Segment Start: Material for the task

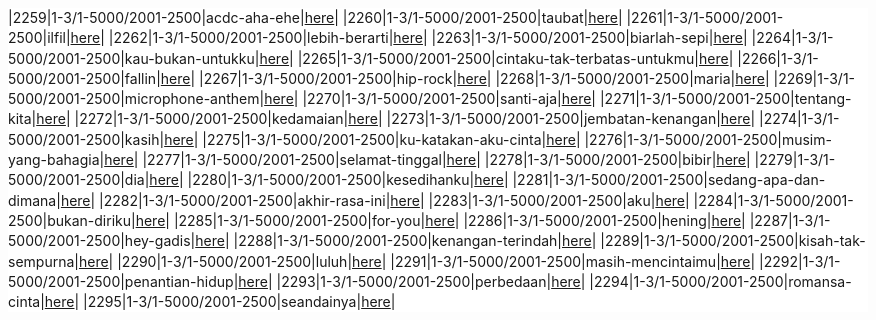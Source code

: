 |2259|1-3/1-5000/2001-2500|acdc-aha-ehe|[here](https://cdn.jsdelivr.net/gh/guitarchord/cp1-3/1-5000/2001-2500/acdc-aha-ehe.webp)|
|2260|1-3/1-5000/2001-2500|taubat|[here](https://cdn.jsdelivr.net/gh/guitarchord/cp1-3/1-5000/2001-2500/taubat.webp)|
|2261|1-3/1-5000/2001-2500|ilfil|[here](https://cdn.jsdelivr.net/gh/guitarchord/cp1-3/1-5000/2001-2500/ilfil.webp)|
|2262|1-3/1-5000/2001-2500|lebih-berarti|[here](https://cdn.jsdelivr.net/gh/guitarchord/cp1-3/1-5000/2001-2500/lebih-berarti.webp)|
|2263|1-3/1-5000/2001-2500|biarlah-sepi|[here](https://cdn.jsdelivr.net/gh/guitarchord/cp1-3/1-5000/2001-2500/biarlah-sepi.webp)|
|2264|1-3/1-5000/2001-2500|kau-bukan-untukku|[here](https://cdn.jsdelivr.net/gh/guitarchord/cp1-3/1-5000/2001-2500/kau-bukan-untukku.webp)|
|2265|1-3/1-5000/2001-2500|cintaku-tak-terbatas-untukmu|[here](https://cdn.jsdelivr.net/gh/guitarchord/cp1-3/1-5000/2001-2500/cintaku-tak-terbatas-untukmu.webp)|
|2266|1-3/1-5000/2001-2500|fallin|[here](https://cdn.jsdelivr.net/gh/guitarchord/cp1-3/1-5000/2001-2500/fallin.webp)|
|2267|1-3/1-5000/2001-2500|hip-rock|[here](https://cdn.jsdelivr.net/gh/guitarchord/cp1-3/1-5000/2001-2500/hip-rock.webp)|
|2268|1-3/1-5000/2001-2500|maria|[here](https://cdn.jsdelivr.net/gh/guitarchord/cp1-3/1-5000/2001-2500/maria.webp)|
|2269|1-3/1-5000/2001-2500|microphone-anthem|[here](https://cdn.jsdelivr.net/gh/guitarchord/cp1-3/1-5000/2001-2500/microphone-anthem.webp)|
|2270|1-3/1-5000/2001-2500|santi-aja|[here](https://cdn.jsdelivr.net/gh/guitarchord/cp1-3/1-5000/2001-2500/santi-aja.webp)|
|2271|1-3/1-5000/2001-2500|tentang-kita|[here](https://cdn.jsdelivr.net/gh/guitarchord/cp1-3/1-5000/2001-2500/tentang-kita.webp)|
|2272|1-3/1-5000/2001-2500|kedamaian|[here](https://cdn.jsdelivr.net/gh/guitarchord/cp1-3/1-5000/2001-2500/kedamaian.webp)|
|2273|1-3/1-5000/2001-2500|jembatan-kenangan|[here](https://cdn.jsdelivr.net/gh/guitarchord/cp1-3/1-5000/2001-2500/jembatan-kenangan.webp)|
|2274|1-3/1-5000/2001-2500|kasih|[here](https://cdn.jsdelivr.net/gh/guitarchord/cp1-3/1-5000/2001-2500/kasih.webp)|
|2275|1-3/1-5000/2001-2500|ku-katakan-aku-cinta|[here](https://cdn.jsdelivr.net/gh/guitarchord/cp1-3/1-5000/2001-2500/ku-katakan-aku-cinta.webp)|
|2276|1-3/1-5000/2001-2500|musim-yang-bahagia|[here](https://cdn.jsdelivr.net/gh/guitarchord/cp1-3/1-5000/2001-2500/musim-yang-bahagia.webp)|
|2277|1-3/1-5000/2001-2500|selamat-tinggal|[here](https://cdn.jsdelivr.net/gh/guitarchord/cp1-3/1-5000/2001-2500/selamat-tinggal.webp)|
|2278|1-3/1-5000/2001-2500|bibir|[here](https://cdn.jsdelivr.net/gh/guitarchord/cp1-3/1-5000/2001-2500/bibir.webp)|
|2279|1-3/1-5000/2001-2500|dia|[here](https://cdn.jsdelivr.net/gh/guitarchord/cp1-3/1-5000/2001-2500/dia.webp)|
|2280|1-3/1-5000/2001-2500|kesedihanku|[here](https://cdn.jsdelivr.net/gh/guitarchord/cp1-3/1-5000/2001-2500/kesedihanku.webp)|
|2281|1-3/1-5000/2001-2500|sedang-apa-dan-dimana|[here](https://cdn.jsdelivr.net/gh/guitarchord/cp1-3/1-5000/2001-2500/sedang-apa-dan-dimana.webp)|
|2282|1-3/1-5000/2001-2500|akhir-rasa-ini|[here](https://cdn.jsdelivr.net/gh/guitarchord/cp1-3/1-5000/2001-2500/akhir-rasa-ini.webp)|
|2283|1-3/1-5000/2001-2500|aku|[here](https://cdn.jsdelivr.net/gh/guitarchord/cp1-3/1-5000/2001-2500/aku.webp)|
|2284|1-3/1-5000/2001-2500|bukan-diriku|[here](https://cdn.jsdelivr.net/gh/guitarchord/cp1-3/1-5000/2001-2500/bukan-diriku.webp)|
|2285|1-3/1-5000/2001-2500|for-you|[here](https://cdn.jsdelivr.net/gh/guitarchord/cp1-3/1-5000/2001-2500/for-you.webp)|
|2286|1-3/1-5000/2001-2500|hening|[here](https://cdn.jsdelivr.net/gh/guitarchord/cp1-3/1-5000/2001-2500/hening.webp)|
|2287|1-3/1-5000/2001-2500|hey-gadis|[here](https://cdn.jsdelivr.net/gh/guitarchord/cp1-3/1-5000/2001-2500/hey-gadis.webp)|
|2288|1-3/1-5000/2001-2500|kenangan-terindah|[here](https://cdn.jsdelivr.net/gh/guitarchord/cp1-3/1-5000/2001-2500/kenangan-terindah.webp)|
|2289|1-3/1-5000/2001-2500|kisah-tak-sempurna|[here](https://cdn.jsdelivr.net/gh/guitarchord/cp1-3/1-5000/2001-2500/kisah-tak-sempurna.webp)|
|2290|1-3/1-5000/2001-2500|luluh|[here](https://cdn.jsdelivr.net/gh/guitarchord/cp1-3/1-5000/2001-2500/luluh.webp)|
|2291|1-3/1-5000/2001-2500|masih-mencintaimu|[here](https://cdn.jsdelivr.net/gh/guitarchord/cp1-3/1-5000/2001-2500/masih-mencintaimu.webp)|
|2292|1-3/1-5000/2001-2500|penantian-hidup|[here](https://cdn.jsdelivr.net/gh/guitarchord/cp1-3/1-5000/2001-2500/penantian-hidup.webp)|
|2293|1-3/1-5000/2001-2500|perbedaan|[here](https://cdn.jsdelivr.net/gh/guitarchord/cp1-3/1-5000/2001-2500/perbedaan.webp)|
|2294|1-3/1-5000/2001-2500|romansa-cinta|[here](https://cdn.jsdelivr.net/gh/guitarchord/cp1-3/1-5000/2001-2500/romansa-cinta.webp)|
|2295|1-3/1-5000/2001-2500|seandainya|[here](https://cdn.jsdelivr.net/gh/guitarchord/cp1-3/1-5000/2001-2500/seandainya.webp)|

Segment End: Material for the task

— Exercise details —
Collect from the data above every line that includes "bukan".

— Your solution —
|2264|1-3/1-5000/2001-2500|kau-bukan-untukku|[here](https://cdn.jsdelivr.net/gh/guitarchord/cp1-3/1-5000/2001-2500/kau-bukan-untukku.webp)|
|2284|1-3/1-5000/2001-2500|bukan-diriku|[here](https://cdn.jsdelivr.net/gh/guitarchord/cp1-3/1-5000/2001-2500/bukan-diriku.webp)|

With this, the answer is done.